Haslam’s administration believes increasing the education level of the state’s adult population — from current levels of 32 percent to 55 percent with college degrees or certificates by 2025 — would help make Tennessee a go-to site for businesses seeking a ready workforce.

In turn, it would help the state’s economy and the standard of living for all citizens.

It’s a lofty goal. The governor has already taken a few important steps to helping facilitate the plan.

Chief among those was last week’s announcement of Tennessee Promise — a commitment to two years of free community college for graduating high school students.

But older Tennesseans who didn’t attend or complete college shouldn’t fret. The state is offering them help, too.

With generations of Tennesseans either unemployed or underemployed because of uncompleted degrees or a complete lack of college or technical training, the Tennessee Reconnect plan would fund adults’ attendance at colleges of applied technology, free of tuition.

What about adults with greater ambition than technical training, who still face economic barriers to returning to the classroom? Why limit them to colleges of applied technology?

Many adults look back on their youth and dwell on missed opportunities. When seeking to increase the state’s rate of college-educated adults, why not give those seasoned citizens the same opportunities provided graduating seniors?

Believe it or not, there’s a little-known aspect of Tennessee’s Hope Scholarship already in existence for those non-traditional students.
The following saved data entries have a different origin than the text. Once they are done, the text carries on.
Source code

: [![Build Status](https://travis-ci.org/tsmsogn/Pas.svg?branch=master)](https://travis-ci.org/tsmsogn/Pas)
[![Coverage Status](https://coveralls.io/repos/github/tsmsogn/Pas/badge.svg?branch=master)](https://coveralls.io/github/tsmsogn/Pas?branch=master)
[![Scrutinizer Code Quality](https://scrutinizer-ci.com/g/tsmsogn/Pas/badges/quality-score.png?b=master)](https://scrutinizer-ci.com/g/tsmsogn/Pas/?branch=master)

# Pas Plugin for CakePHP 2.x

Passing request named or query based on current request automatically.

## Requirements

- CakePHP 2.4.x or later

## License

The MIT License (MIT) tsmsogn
These guidelines come directly from the state. Help is available. Potential students must:

  • Be age 25 or older and enroll in an eligible postsecondary institution as an entering freshman, or have not been enrolled for at least two years after last attending any postsecondary institution, and not earned a baccalaureate degree
  • Earn an adjusted gross income of no more than $36,000 per year
  • Be continuously enrolled at an eligible postsecondary institution in the fall and spring semesters, and maintain satisfactory academic progress
  • Have a minimum cumulative GPA of 2.75 after attempting 12 semester hours
  • Complete the Free Application for Federal Student Aid by the Sept. 1 deadline date for fall and the Feb. 1 deadline date for spring and summer

As the state has said in its own information about the Drive for 55, “Tennessee has between 900,000 and 1 million adults with some college but no degree. It is impossible to achieve the mission of the Drive to 55 without engaging these nontraditional students.”

The chance for adults to complete their education is a critical component of the governor’s plans. Let’s hope a large group of Sevier Countians will take advantage of the state’s offering and better their situations. It’s a great opportunity.